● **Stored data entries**
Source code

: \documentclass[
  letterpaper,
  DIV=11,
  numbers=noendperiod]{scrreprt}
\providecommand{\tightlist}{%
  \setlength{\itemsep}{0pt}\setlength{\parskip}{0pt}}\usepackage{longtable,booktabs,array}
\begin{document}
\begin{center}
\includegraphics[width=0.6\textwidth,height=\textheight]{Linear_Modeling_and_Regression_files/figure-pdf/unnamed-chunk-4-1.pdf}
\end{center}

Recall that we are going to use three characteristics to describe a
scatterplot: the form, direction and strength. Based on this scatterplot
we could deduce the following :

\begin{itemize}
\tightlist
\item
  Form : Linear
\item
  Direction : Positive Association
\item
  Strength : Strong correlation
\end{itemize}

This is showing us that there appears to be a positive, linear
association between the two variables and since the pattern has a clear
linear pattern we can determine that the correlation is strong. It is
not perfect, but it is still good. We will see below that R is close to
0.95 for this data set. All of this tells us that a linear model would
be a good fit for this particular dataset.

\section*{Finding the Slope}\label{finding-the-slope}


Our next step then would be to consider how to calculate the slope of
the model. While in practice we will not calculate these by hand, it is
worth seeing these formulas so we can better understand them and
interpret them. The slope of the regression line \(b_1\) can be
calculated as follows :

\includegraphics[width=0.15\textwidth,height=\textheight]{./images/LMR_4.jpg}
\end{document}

==

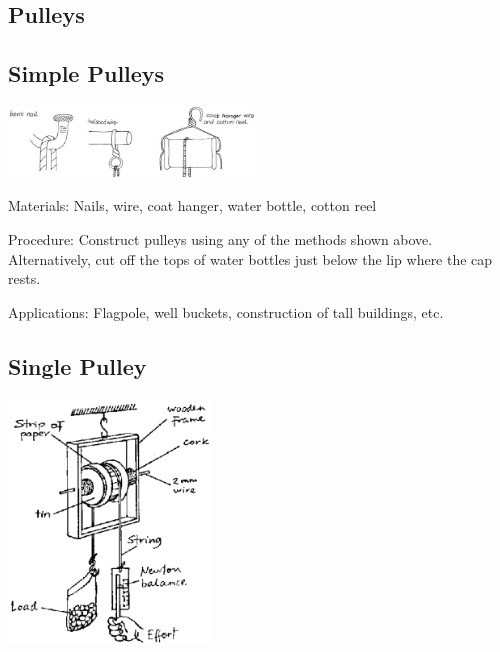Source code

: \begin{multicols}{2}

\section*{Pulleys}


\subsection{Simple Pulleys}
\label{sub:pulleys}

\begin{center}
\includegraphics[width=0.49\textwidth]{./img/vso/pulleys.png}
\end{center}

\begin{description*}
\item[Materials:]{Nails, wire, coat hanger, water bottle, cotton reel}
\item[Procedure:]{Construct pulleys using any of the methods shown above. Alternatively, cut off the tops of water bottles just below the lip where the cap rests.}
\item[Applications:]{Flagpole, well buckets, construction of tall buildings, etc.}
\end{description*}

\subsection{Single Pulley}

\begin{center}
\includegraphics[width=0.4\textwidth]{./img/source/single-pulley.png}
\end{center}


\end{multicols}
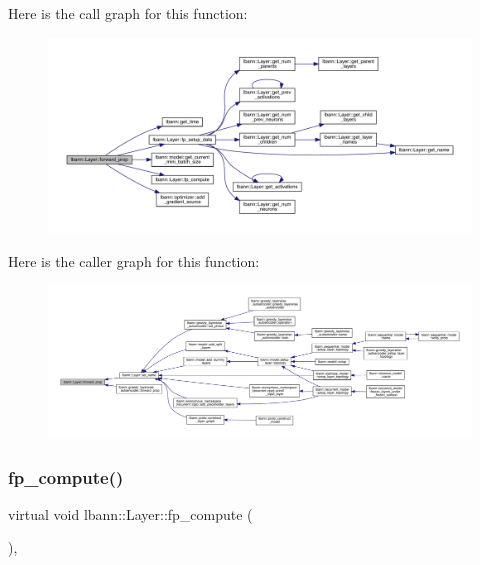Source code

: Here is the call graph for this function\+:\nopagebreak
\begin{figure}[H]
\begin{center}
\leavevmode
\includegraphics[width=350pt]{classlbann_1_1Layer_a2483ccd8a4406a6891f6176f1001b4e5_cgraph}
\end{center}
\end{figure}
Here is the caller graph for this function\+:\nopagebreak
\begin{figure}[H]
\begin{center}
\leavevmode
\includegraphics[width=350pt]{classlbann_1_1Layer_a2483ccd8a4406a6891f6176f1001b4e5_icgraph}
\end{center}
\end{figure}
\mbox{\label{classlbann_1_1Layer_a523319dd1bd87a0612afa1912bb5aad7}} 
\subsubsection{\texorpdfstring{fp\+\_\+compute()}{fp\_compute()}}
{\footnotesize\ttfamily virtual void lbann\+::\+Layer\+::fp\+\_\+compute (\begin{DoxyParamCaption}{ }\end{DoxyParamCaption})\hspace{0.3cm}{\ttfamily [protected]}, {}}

...

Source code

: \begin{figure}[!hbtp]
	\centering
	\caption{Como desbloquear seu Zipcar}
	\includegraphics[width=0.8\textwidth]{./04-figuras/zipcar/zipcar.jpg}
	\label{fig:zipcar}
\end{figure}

● **Description of the task**
From the data above, pick out each line containing "correlation" and copy it.

● **Response area**
  Strength : Strong correlation
linear pattern we can determine that the correlation is strong. It is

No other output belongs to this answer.